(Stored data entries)

%%

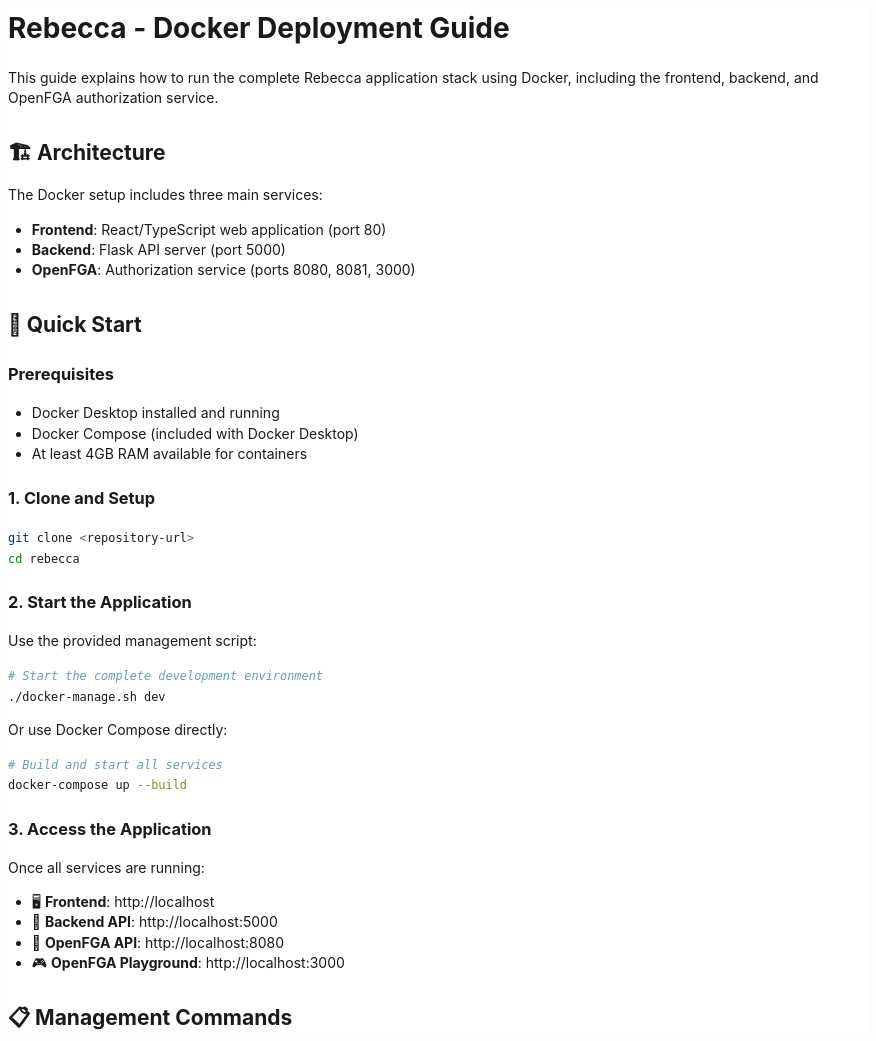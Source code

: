 # Rebecca - Docker Deployment Guide

This guide explains how to run the complete Rebecca application stack using Docker, including the frontend, backend, and OpenFGA authorization service.

## 🏗️ Architecture

The Docker setup includes three main services:

- **Frontend**: React/TypeScript web application (port 80)
- **Backend**: Flask API server (port 5000)
- **OpenFGA**: Authorization service (ports 8080, 8081, 3000)

## 🚀 Quick Start

### Prerequisites

- Docker Desktop installed and running
- Docker Compose (included with Docker Desktop)
- At least 4GB RAM available for containers

### 1. Clone and Setup

```bash
git clone <repository-url>
cd rebecca
```

### 2. Start the Application

Use the provided management script:

```bash
# Start the complete development environment
./docker-manage.sh dev
```

Or use Docker Compose directly:

```bash
# Build and start all services
docker-compose up --build
```

### 3. Access the Application

Once all services are running:

- 🖥️ **Frontend**: http://localhost
- 🔧 **Backend API**: http://localhost:5000
- 🔐 **OpenFGA API**: http://localhost:8080
- 🎮 **OpenFGA Playground**: http://localhost:3000

## 📋 Management Commands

%%

→ What to work on
Please return the lines above exactly, with the pictures omitted.

→ Solution
Source code

: # Rebecca - Docker Deployment Guide

This guide explains how to run the complete Rebecca application stack using Docker, including the frontend, backend, and OpenFGA authorization service.

## 🏗️ Architecture

The Docker setup includes three main services:

- **Frontend**: React/TypeScript web application (port 80)
- **Backend**: Flask API server (port 5000)
- **OpenFGA**: Authorization service (ports 8080, 8081, 3000)

## 🚀 Quick Start

### Prerequisites

- Docker Desktop installed and running
- Docker Compose (included with Docker Desktop)
- At least 4GB RAM available for containers

### 1. Clone and Setup

```bash
git clone <repository-url>
cd rebecca
```

### 2. Start the Application

Use the provided management script:

```bash
# Start the complete development environment
./docker-manage.sh dev
```

Or use Docker Compose directly:

```bash
# Build and start all services
docker-compose up --build
```

### 3. Access the Application

Once all services are running:

- 🖥️ **Frontend**: http://localhost
- 🔧 **Backend API**: http://localhost:5000
- 🔐 **OpenFGA API**: http://localhost:8080
- 🎮 **OpenFGA Playground**: http://localhost:3000

## 📋 Management Commands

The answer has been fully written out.